İkinci nokta, 2 Mart'ta varılan anlaşmaya uygun olarak
İsrail'in Gazze'den çekilmesini öngörüyor ve işgale herhangi bir meşruiyet
kazandırmamak için küçük oranlarda bile olsa Gazze Şeridi'nde kalmasına izin
vermiyor.
Üçüncü nokta ise 60 günlük ateşkesin ardından saldırganlığın
durdurulmasına yönelik gerçek garantilerin verilmesini ve uzun bir ateşkes için
kapsamlı müzakerelerin tam çekilme, yeniden inşa, yardım ve mahkumları garanti
altına alacak şekilde sürdürülmesini gerektiriyor.
Ayrıca HAMAS'ın anlaşma kapsamında Gazze Şeridi'nin dünyaya
açılan kapısı olarak bilinen Refah Sınır Kapısı'nın iki yönlü açılmasını talep
ettiği aktarıldı.
HAMAS’ın teklifinin kabul edilmesi halinde İsrail
saldırılarının başladığı 7 Ekim 2023’ten bu yana Refah Sınır Kapısı ilk kez
açılacak.
İsrail'in Gazze Şeridi’ndeki işgali sürdürme ısrarı
nedeniyle Doha’da yürütülen müzakereler tıkanmıştı.
İsrail devlet televizyonu KAN, üzerinde bir türlü
uzlaşılamayan İsrail ordusunun Gazze'den çekilme haritasına ve takvimine
ilişkin konuda, arabulucuların İsrail'in yeni önerisini HAMAS'a sunduğunu
aktarmıştı.
İsrail'in sunduğu yeni önerinin, Morag Koridoru'ndan
çekilmenin yanı sıra tampon bölgenin de daraltılmasını içerdiği iddia
edilmişti.
Ayrıca KAN'ın haberine göre, İsrailli Bakanlar, ateşkes
anlaşmasından sonra savaşa geri dönme ihtimalinin çok düşük olduğu
değerlendirmesinde bulundu.
Bakanlar, hem Başbakan Binyamin Netanyahu hem de Genelkurmay
Başkanı Eyal Zamir'in 60 günlük ateşkesi kapsayan anlaşmanın ardından Gazze
Şeridi'ne saldırıları tamamen sona erdirmeyi düşündüğünü söyledi.

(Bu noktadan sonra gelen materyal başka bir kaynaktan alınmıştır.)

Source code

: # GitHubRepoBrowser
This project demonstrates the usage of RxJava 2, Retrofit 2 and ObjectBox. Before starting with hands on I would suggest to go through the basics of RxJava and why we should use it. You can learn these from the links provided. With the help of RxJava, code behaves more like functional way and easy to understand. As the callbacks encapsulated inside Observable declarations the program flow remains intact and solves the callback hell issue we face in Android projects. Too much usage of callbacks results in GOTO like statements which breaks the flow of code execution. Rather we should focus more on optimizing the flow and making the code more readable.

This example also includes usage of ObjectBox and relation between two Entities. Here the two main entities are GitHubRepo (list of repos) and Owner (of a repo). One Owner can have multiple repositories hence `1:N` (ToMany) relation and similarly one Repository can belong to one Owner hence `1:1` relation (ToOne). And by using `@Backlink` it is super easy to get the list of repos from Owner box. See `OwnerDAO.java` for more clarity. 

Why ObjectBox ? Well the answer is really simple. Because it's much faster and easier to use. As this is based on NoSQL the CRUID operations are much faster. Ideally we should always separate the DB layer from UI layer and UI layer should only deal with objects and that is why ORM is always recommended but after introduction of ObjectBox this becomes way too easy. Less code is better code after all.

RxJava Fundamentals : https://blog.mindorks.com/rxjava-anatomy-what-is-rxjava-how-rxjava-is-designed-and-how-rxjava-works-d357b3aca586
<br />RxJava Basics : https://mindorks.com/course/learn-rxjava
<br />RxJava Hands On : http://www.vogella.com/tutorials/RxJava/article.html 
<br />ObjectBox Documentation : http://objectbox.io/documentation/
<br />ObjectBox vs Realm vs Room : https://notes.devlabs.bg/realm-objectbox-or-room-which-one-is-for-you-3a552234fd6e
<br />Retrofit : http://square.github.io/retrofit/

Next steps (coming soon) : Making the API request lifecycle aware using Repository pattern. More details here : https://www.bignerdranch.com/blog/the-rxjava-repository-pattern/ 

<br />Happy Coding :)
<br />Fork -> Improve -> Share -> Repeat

Bakanlar, ateşkesin ardından İsrail’in "savaş
hedeflerine" ulaşamaması halinde Gazze’ye saldırılara tekrar başlanacağına
dair Netanyahu'nun Maliye Bakanı Bezalel Smotrich ve Ulusal Güvenlik Bakanı
Itamar Ben-Gvir'e güvence verdiğini de belirtti.
İsrail devlet televizyonu KAN'a konuşan İsrailli güvenlik
yetkilileri ise Netanyahu ve Zamir'in saldırıları kalıcı olarak sona erdirme
niyetinin sebeplerinden birinin Gazze'deki kuvvetlerin yıpranması olduğuna
işaret etti.
Genelkurmay Başkanı Zamir’in, Netanyahu'ya Gazze'deki askeri
unsurların durumuna ilişkin detaylı bilgilendirme yaptığını ve mevcut durumun
göz ardı edilemeyecek noktada olduğunu belirten güvenlik yetkilileri,
Netanyahu'nun İsrail halkının da saldırıların sona erdirilmesini istediğini anladığını
vurguladı.
Öte yandan haberde, iki haftadan uzun bir süredir ateşkes
müzakereleri için Katar'ın başkenti Doha’da bulunan İsrail heyetinin Gazze’ye
saldırıların kalıcı olarak sona erdirilmesini arabulucularla görüşmek üzere
yetkilendirildiği de hatırlatıldı.
Ancak şu ana kadar kalıcı ateşkese ilişkin bir anlaşmaya
varılamadığı da belirtildi.
İsrail Hükûmeti’ne işgal altındaki Batı Şeria'nın ilhakı
için çağrı yapan karar, 120 sandalyeli Meclis’te 71 milletvekilinin oyuyla
kabul edildi. İsrail Meclisi, önceki gün düzenlenen oturumda, hükûmete, 1967'de
işgal ettiği Filistin toprağı Batı Şeria'nın ilhak edilmesi için çağrı yapan
kararı oyladı. Meclis’teki 120 milletvekilinden 71'i kararın lehinde, 13'ü
aleyhinde, kalanlar ise çekimser oy kullandı. Meclis’te kabul edilen kararda,
Batı Şeria'nın "Yahudi halkının tarihi, kültürel ve manevi anavatanı ve
İsrail topraklarının ayrılmaz bir parçası olduğu" iddia edildi. Karar
metninde ayrıca işgal altındaki Batı Şeria'da Filistin Devleti’nin kurulmasına
karşı çıkılırken, bunun "İsrail Devleti ve vatandaşları için varoluşsal
bir tehdit olacağı" öne sürüldü. İsrail Meclisi’nde kabul edilen bu
kararla "Filistin Devleti fikrinin gündemden çıkartıldığı" savunuldu.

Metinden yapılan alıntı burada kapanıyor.